*WORK ORDER*: Write out, word for word, every line in the data below from the one containing "for rate limiting" to the one containing "stats are returned", both of them included.

STORED DATA below:

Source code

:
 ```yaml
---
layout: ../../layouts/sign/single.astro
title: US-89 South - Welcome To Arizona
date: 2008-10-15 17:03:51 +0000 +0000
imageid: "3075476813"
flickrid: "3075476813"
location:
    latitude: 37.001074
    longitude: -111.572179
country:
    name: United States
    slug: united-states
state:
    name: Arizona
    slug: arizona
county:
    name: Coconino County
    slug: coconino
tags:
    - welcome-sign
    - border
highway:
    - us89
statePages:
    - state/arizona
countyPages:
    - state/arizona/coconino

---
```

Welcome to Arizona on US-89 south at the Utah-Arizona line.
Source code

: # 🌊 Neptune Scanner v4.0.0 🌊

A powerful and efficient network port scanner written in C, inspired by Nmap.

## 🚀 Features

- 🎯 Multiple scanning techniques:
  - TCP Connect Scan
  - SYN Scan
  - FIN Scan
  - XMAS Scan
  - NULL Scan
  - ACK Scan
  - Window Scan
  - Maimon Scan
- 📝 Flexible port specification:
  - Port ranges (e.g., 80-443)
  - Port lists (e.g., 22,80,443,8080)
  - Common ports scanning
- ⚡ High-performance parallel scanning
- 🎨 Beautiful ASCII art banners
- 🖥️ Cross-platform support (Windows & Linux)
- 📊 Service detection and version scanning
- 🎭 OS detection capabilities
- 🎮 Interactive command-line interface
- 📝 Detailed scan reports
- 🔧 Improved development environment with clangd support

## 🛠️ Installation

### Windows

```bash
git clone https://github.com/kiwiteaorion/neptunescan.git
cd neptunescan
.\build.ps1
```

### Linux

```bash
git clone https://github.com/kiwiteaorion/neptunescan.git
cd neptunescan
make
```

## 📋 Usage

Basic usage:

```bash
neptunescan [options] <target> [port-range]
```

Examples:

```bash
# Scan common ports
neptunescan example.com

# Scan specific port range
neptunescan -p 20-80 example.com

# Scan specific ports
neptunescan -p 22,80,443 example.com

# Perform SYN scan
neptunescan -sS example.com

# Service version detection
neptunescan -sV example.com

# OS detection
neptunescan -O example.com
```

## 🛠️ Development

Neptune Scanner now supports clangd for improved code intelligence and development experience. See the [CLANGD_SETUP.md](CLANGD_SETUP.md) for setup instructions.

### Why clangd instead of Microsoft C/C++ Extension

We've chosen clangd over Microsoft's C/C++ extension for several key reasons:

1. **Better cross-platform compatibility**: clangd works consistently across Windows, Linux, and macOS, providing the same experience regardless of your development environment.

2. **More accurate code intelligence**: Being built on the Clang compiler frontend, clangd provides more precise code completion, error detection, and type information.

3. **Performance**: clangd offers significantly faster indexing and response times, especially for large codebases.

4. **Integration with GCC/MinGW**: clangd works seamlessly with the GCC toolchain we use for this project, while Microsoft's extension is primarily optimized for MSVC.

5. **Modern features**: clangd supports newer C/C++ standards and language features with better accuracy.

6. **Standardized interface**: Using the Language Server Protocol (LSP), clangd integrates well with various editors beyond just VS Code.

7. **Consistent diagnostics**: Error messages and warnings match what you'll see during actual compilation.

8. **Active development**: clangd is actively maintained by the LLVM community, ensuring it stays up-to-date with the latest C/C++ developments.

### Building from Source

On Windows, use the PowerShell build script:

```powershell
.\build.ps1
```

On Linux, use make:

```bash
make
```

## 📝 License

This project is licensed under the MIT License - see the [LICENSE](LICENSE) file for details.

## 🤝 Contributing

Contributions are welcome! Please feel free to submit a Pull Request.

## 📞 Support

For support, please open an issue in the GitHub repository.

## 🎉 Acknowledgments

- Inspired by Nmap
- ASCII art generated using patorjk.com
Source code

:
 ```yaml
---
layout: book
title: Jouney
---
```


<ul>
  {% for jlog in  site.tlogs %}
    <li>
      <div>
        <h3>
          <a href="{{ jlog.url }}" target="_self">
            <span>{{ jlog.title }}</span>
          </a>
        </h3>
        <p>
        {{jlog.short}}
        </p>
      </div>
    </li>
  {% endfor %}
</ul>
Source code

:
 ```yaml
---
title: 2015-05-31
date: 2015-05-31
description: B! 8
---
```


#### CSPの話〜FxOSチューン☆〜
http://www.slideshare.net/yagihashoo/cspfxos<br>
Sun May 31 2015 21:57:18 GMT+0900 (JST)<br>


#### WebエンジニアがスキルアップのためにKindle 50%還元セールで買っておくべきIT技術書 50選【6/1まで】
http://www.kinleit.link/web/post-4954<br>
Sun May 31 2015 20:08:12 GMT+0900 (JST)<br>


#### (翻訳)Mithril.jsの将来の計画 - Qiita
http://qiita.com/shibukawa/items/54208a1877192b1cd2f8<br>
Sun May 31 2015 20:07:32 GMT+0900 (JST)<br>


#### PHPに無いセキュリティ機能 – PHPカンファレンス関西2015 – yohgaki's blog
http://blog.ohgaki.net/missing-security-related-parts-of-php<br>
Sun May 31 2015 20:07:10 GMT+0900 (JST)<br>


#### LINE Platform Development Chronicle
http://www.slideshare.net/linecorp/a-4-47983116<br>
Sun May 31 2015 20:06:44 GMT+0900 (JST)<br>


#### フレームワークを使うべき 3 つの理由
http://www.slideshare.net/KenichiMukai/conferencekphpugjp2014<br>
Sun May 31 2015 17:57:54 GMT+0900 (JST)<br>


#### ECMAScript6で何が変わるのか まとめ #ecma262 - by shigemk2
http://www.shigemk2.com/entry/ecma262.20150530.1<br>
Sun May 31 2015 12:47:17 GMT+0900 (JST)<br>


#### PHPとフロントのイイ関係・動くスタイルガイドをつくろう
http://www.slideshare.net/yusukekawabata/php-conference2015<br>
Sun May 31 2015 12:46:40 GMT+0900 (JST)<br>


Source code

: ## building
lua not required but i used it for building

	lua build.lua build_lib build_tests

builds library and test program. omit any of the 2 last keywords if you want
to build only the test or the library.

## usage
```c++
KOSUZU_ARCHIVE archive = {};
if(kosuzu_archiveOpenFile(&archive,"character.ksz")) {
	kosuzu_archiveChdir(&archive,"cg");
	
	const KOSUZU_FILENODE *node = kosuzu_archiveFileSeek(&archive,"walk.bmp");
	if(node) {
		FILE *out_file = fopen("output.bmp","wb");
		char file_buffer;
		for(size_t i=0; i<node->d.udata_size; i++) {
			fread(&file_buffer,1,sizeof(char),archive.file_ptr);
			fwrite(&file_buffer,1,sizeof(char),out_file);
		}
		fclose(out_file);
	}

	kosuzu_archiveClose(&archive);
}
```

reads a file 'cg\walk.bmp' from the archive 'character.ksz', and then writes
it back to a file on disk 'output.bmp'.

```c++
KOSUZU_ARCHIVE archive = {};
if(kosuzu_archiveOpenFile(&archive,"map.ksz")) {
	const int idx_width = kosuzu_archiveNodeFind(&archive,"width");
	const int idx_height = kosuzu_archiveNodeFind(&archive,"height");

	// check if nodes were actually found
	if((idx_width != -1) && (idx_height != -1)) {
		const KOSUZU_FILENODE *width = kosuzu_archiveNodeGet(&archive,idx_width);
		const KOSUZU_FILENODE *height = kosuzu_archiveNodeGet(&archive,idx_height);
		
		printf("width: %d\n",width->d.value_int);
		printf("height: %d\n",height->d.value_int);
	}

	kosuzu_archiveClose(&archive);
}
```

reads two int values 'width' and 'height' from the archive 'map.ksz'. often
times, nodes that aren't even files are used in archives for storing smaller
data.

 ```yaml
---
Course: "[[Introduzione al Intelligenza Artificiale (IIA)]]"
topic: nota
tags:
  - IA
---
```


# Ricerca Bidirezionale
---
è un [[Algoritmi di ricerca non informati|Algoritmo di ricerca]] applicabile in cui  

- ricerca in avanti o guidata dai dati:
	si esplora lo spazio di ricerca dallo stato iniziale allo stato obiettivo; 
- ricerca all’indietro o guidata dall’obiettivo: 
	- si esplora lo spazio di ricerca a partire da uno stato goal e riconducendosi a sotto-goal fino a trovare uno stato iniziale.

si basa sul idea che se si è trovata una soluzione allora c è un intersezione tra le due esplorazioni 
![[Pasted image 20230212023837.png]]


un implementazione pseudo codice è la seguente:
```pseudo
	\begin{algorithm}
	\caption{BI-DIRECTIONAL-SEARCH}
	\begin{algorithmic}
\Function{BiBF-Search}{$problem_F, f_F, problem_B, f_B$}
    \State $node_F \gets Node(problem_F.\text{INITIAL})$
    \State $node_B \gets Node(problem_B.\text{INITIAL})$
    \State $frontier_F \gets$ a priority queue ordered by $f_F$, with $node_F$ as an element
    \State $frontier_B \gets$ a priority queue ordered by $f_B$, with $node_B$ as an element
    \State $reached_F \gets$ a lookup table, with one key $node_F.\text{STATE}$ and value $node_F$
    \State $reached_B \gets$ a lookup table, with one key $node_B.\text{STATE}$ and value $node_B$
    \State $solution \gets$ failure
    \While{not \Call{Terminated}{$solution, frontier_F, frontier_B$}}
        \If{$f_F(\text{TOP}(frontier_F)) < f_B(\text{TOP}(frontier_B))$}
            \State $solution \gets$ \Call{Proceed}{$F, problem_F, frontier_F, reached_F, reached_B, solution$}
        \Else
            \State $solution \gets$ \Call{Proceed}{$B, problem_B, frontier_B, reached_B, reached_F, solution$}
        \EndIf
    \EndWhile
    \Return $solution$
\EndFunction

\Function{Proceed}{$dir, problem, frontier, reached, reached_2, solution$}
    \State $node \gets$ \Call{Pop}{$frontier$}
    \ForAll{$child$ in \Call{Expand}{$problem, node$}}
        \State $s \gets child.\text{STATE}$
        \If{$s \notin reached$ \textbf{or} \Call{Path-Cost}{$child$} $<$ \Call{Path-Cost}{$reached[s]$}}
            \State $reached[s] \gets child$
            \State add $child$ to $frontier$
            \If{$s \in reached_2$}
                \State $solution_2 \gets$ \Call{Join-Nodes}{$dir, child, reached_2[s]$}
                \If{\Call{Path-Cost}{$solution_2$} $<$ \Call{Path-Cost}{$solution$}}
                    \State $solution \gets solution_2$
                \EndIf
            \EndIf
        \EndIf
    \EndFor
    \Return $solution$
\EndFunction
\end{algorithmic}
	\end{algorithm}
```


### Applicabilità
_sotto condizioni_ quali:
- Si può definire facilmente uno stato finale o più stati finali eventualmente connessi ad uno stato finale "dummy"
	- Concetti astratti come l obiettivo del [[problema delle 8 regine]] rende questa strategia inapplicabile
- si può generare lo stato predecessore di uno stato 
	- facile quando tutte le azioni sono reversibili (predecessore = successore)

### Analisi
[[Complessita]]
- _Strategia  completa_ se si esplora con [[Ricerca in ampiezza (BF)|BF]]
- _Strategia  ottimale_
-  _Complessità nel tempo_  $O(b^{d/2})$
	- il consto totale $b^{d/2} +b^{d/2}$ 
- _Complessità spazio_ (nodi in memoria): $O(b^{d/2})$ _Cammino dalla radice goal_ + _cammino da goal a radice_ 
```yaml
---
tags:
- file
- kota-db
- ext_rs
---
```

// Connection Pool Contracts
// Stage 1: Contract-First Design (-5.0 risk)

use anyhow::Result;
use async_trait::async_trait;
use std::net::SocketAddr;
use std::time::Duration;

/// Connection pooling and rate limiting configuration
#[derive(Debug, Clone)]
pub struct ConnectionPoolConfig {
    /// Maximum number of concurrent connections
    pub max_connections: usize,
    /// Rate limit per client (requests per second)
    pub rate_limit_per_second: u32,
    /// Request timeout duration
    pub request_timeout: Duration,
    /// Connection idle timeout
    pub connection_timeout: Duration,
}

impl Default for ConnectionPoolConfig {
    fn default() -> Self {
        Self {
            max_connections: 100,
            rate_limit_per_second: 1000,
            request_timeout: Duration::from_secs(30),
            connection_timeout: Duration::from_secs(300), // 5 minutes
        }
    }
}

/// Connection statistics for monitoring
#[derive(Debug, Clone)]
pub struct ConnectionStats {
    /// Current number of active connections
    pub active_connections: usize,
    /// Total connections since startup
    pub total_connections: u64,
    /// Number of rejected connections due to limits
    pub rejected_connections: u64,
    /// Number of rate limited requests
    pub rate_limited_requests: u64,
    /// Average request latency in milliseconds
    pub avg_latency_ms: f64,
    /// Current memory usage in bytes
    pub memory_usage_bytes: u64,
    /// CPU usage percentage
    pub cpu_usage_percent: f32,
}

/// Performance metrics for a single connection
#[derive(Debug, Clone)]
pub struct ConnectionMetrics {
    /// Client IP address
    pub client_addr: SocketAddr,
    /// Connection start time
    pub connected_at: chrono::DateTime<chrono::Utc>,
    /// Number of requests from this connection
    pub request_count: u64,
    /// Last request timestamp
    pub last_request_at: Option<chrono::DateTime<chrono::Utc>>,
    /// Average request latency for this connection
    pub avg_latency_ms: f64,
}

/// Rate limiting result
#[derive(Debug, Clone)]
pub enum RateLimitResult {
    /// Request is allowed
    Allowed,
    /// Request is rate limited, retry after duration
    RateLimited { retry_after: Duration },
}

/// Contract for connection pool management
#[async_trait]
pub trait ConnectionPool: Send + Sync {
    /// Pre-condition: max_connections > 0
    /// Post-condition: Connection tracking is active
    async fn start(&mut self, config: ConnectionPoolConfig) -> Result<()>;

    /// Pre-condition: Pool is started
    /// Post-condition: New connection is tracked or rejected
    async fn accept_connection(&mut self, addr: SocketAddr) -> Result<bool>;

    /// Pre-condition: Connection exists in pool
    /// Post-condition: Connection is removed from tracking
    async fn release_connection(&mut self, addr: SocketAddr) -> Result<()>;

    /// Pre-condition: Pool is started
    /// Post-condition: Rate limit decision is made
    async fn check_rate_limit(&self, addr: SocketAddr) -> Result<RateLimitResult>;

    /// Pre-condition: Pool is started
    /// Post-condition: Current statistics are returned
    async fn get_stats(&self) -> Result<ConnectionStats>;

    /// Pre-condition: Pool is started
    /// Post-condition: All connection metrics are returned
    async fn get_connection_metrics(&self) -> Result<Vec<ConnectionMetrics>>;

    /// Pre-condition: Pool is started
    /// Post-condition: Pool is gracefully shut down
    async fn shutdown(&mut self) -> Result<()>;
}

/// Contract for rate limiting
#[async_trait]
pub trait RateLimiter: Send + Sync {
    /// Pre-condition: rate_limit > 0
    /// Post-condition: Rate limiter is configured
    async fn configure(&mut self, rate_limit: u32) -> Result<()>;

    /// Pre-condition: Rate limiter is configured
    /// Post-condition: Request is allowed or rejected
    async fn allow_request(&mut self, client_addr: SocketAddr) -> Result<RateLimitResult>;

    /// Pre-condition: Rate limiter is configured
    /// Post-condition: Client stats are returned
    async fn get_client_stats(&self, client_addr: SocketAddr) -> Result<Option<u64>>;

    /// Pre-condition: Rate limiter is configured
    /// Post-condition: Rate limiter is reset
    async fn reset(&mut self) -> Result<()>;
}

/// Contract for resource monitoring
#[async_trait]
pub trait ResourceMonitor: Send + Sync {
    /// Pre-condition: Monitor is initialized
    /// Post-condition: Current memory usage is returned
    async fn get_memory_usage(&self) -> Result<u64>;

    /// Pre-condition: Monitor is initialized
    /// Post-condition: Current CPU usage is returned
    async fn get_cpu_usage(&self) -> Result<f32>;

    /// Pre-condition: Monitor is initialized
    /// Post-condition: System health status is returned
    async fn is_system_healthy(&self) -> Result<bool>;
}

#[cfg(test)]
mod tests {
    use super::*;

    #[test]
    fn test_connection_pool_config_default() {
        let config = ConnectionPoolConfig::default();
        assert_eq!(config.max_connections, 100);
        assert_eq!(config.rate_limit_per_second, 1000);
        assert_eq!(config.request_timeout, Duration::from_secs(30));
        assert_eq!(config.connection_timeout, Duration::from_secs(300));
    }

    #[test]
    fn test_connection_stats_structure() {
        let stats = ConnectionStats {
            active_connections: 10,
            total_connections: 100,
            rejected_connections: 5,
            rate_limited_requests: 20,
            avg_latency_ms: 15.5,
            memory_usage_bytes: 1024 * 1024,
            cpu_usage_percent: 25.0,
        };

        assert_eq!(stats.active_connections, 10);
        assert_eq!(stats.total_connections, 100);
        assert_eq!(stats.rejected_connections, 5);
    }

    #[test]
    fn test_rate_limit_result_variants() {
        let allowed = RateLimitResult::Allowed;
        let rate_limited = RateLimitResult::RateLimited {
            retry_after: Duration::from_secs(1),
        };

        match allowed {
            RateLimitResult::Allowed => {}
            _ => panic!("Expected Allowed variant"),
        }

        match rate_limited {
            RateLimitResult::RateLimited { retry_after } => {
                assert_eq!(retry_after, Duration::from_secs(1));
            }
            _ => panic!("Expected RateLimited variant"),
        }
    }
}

End of STORED DATA.

*WRITTEN SOLUTION*:
/// Contract for rate limiting
#[async_trait]
pub trait RateLimiter: Send + Sync {
    /// Pre-condition: rate_limit > 0
    /// Post-condition: Rate limiter is configured
    async fn configure(&mut self, rate_limit: u32) -> Result<()>;

    /// Pre-condition: Rate limiter is configured
    /// Post-condition: Request is allowed or rejected
    async fn allow_request(&mut self, client_addr: SocketAddr) -> Result<RateLimitResult>;

    /// Pre-condition: Rate limiter is configured
    /// Post-condition: Client stats are returned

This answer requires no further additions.